**GOAL OF THE EXERCISE:**
Reproduce every line in the listing that contains the word "claims".
>>>>>
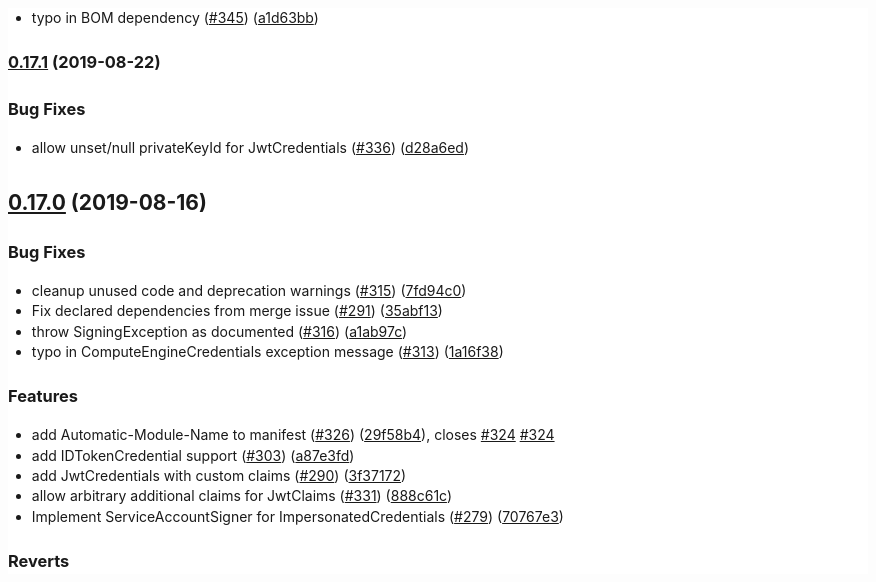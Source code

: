 * typo in BOM dependency ([#345](https://www.github.com/googleapis/google-auth-library-java/issues/345)) ([a1d63bb](https://www.github.com/googleapis/google-auth-library-java/commit/a1d63bb))

### [0.17.1](https://www.github.com/googleapis/google-auth-library-java/compare/v0.17.0...v0.17.1) (2019-08-22)


### Bug Fixes

* allow unset/null privateKeyId for JwtCredentials ([#336](https://www.github.com/googleapis/google-auth-library-java/issues/336)) ([d28a6ed](https://www.github.com/googleapis/google-auth-library-java/commit/d28a6ed))

## [0.17.0](https://www.github.com/googleapis/google-auth-library-java/compare/v0.16.2...v0.17.0) (2019-08-16)


### Bug Fixes

* cleanup unused code and deprecation warnings ([#315](https://www.github.com/googleapis/google-auth-library-java/issues/315)) ([7fd94c0](https://www.github.com/googleapis/google-auth-library-java/commit/7fd94c0))
* Fix declared dependencies from merge issue ([#291](https://www.github.com/googleapis/google-auth-library-java/issues/291)) ([35abf13](https://www.github.com/googleapis/google-auth-library-java/commit/35abf13))
* throw SigningException as documented ([#316](https://www.github.com/googleapis/google-auth-library-java/issues/316)) ([a1ab97c](https://www.github.com/googleapis/google-auth-library-java/commit/a1ab97c))
* typo in ComputeEngineCredentials exception message ([#313](https://www.github.com/googleapis/google-auth-library-java/issues/313)) ([1a16f38](https://www.github.com/googleapis/google-auth-library-java/commit/1a16f38))


### Features

* add Automatic-Module-Name to manifest ([#326](https://www.github.com/googleapis/google-auth-library-java/issues/326)) ([29f58b4](https://www.github.com/googleapis/google-auth-library-java/commit/29f58b4)), closes [#324](https://www.github.com/googleapis/google-auth-library-java/issues/324) [#324](https://www.github.com/googleapis/google-auth-library-java/issues/324)
* add IDTokenCredential support ([#303](https://www.github.com/googleapis/google-auth-library-java/issues/303)) ([a87e3fd](https://www.github.com/googleapis/google-auth-library-java/commit/a87e3fd))
* add JwtCredentials with custom claims ([#290](https://www.github.com/googleapis/google-auth-library-java/issues/290)) ([3f37172](https://www.github.com/googleapis/google-auth-library-java/commit/3f37172))
* allow arbitrary additional claims for JwtClaims ([#331](https://www.github.com/googleapis/google-auth-library-java/issues/331)) ([888c61c](https://www.github.com/googleapis/google-auth-library-java/commit/888c61c))
* Implement ServiceAccountSigner for ImpersonatedCredentials ([#279](https://www.github.com/googleapis/google-auth-library-java/issues/279)) ([70767e3](https://www.github.com/googleapis/google-auth-library-java/commit/70767e3))


### Reverts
<<<<<
**RESULT:**
* add JwtCredentials with custom claims ([#290](https://www.github.com/googleapis/google-auth-library-java/issues/290)) ([3f37172](https://www.github.com/googleapis/google-auth-library-java/commit/3f37172))
* allow arbitrary additional claims for JwtClaims ([#331](https://www.github.com/googleapis/google-auth-library-java/issues/331)) ([888c61c](https://www.github.com/googleapis/google-auth-library-java/commit/888c61c))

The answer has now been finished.